Exercise data:
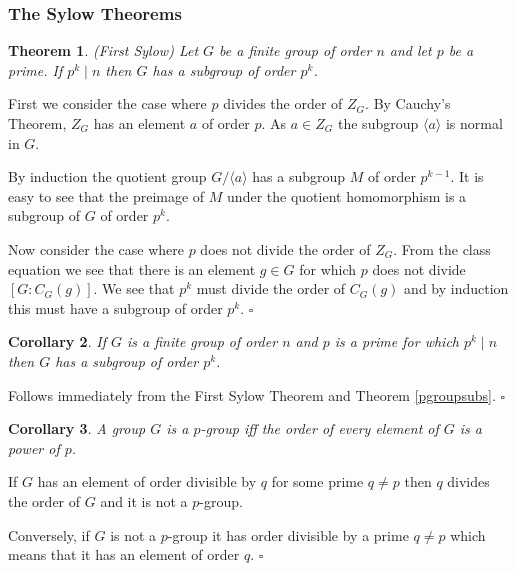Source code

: \documentclass[10pt]{article}
\newtheorem{theorem}{Theorem}[section]
\newtheorem{corollary}[theorem]{Corollary}
\newenvironment{proof}[1][Proof]{\begin{trivlist}
\item[\hskip \labelsep {\itshape #1}]}{\end{trivlist}}
\begin{document}
\subsubsection{The Sylow Theorems}

\begin{theorem} (First Sylow)
Let $G$ be a finite group of order $n$ and let $p$ be a prime. If $p^k \;|\; n$ then $G$ has a subgroup of order $p^k$.
\end{theorem}

\begin{proof}
First we consider the case where $p$ divides the order of $Z_G$. By Cauchy's Theorem, $Z_G$ has an element $a$ of order $p$. As $a \in Z_G$ the subgroup $\langle a \rangle$ is normal in $G$.

By induction the quotient group $G/\langle a \rangle$ has a subgroup $M$ of order $p^{k-1}$. It is easy to see that the preimage of $M$ under the quotient homomorphism is a subgroup of $G$ of order $p^k$.

Now consider the case where $p$ does not divide the order of $Z_G$. From the class equation we see that there is an element $g \in G$ for which $p$ does not divide $[G:C_G(g)]$. We see that $p^k$ must divide the order of $C_G(g)$ and by induction this must have a subgroup of order $p^k$. $\square$
\end{proof}

\begin{corollary}
If $G$ is a finite group of order $n$ and $p$ is a prime for which $p^k \;|\; n$ then $G$ has a subgroup of order $p^k$.
\end{corollary}

\begin{proof}
Follows immediately from the First Sylow Theorem and Theorem \ref{pgroupsubs}. $\square$
\end{proof}

\begin{corollary}
A group $G$ is a $p$-group iff the order of every element of $G$ is a power of $p$.
\end{corollary}

\begin{proof}
If $G$ has an element of order divisible by $q$ for some prime $q \neq p$ then $q$ divides the order of $G$ and it is not a $p$-group.

Conversely, if $G$ is not a $p$-group it has order divisible by a prime $q \neq p$ which means that it has an element of order $q$. $\square$
\end{proof}
\end{document}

Work order: Reproduce only the lines from the first line of the listing above up to and including the line that holds "First we consider". Omit the pictures.

Your response:
Source code

: \documentclass[10pt]{article}
\newtheorem{theorem}{Theorem}[section]
\newtheorem{corollary}[theorem]{Corollary}
\newenvironment{proof}[1][Proof]{\begin{trivlist}
\item[\hskip \labelsep {\itshape #1}]}{\end{trivlist}}
\begin{document}
\subsubsection{The Sylow Theorems}

\begin{theorem} (First Sylow)
Let $G$ be a finite group of order $n$ and let $p$ be a prime. If $p^k \;|\; n$ then $G$ has a subgroup of order $p^k$.
\end{theorem}

\begin{proof}
First we consider the case where $p$ divides the order of $Z_G$. By Cauchy's Theorem, $Z_G$ has an element $a$ of order $p$. As $a \in Z_G$ the subgroup $\langle a \rangle$ is normal in $G$.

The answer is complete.